This is an analytical cross-sectional study aimed at determining the types of pathogenic bacteria found in the laboratory setting and their susceptibility to antibiotics.

Study area

A medical research institute in Shendi, Nile State, Sudan.

Study Population

Medical laboratories at the Shendi Local Market.

Inclusion Criteria

All surfaces and equipment.

Sampling

All surfaces and equipment are included in the sample.

Data collection tools

Data were collected from the results of actual bacterial cultures of the collected samples.

Collection of Samples

Contaminated swab samples from surfaces and equipment were collected with saline-soaked swabs, after which the samples were transferred to the Shendi University Microbiology Laboratory as soon as possible in approximately 30 min.

Culturing of samples

All samples were cultured on MacConkey agar and blood agar and subculture to obtain pure microorganisms.

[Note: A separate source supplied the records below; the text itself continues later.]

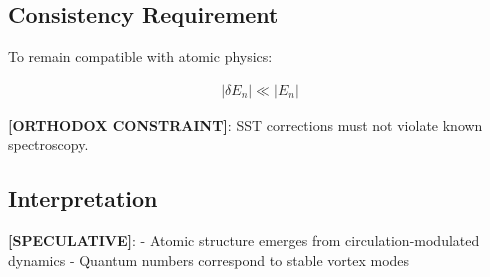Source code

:     \subsection{Consistency Requirement}
        
        To remain compatible with atomic physics:
        
        \begin{align}
            |\delta E_n| \ll |E_n|
        \end{align}
        
        \textbf{[ORTHODOX CONSTRAINT]}: SST corrections must not violate known spectroscopy.
    
    \subsection{Interpretation}
        
        \textbf{[SPECULATIVE]}:
        - Atomic structure emerges from circulation-modulated dynamics
        - Quantum numbers correspond to stable vortex modes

Antimicrobial susceptibility testing

Isolated bacteria were tested for antimicrobial susceptibility using the standard Kirby-Bauer disc diffusion method. Gram-positive bacteria are tested for susceptibility to Co-amoxiclav, ceftriaxone, ciprofloxacin, and gentamicin; gram-negative bacteria are susceptible to Co-amoxiclav, Ceftriaxone, Ciprofloxacin, Gentamicin, and Imipenem was tested.

Data analysis

Data were manually analyzed and presented in tables.

Ethical Approval and Consent

Not applicable

Bacillus species changed into determined blended with the different pathogenic microorganism in lots of cultures, the Gram-positive cocci have been 21 microorganisms (42% of all isolated microorganism), 12 microorganisms have been Gram-negative bacilli (24%) (Table 1). The species of these bacteria according to the site of sample collection were showed in the (Table 2). The isolated Gram-positive cocci encompass Staphylococcus aureus 11 (22% of all isolated microorganisms), Staphylococcus epidermidis 10 (20%), the Gram-negative bacilli encompass Klebsiella pneumonia 9 (18%), Escherichia coli 1 (2%), Pseudomonas aeuroginosa 2 (4%) (Table 3). The result of antimicrobial susceptibility changed into proven in tables from (Table 4-9).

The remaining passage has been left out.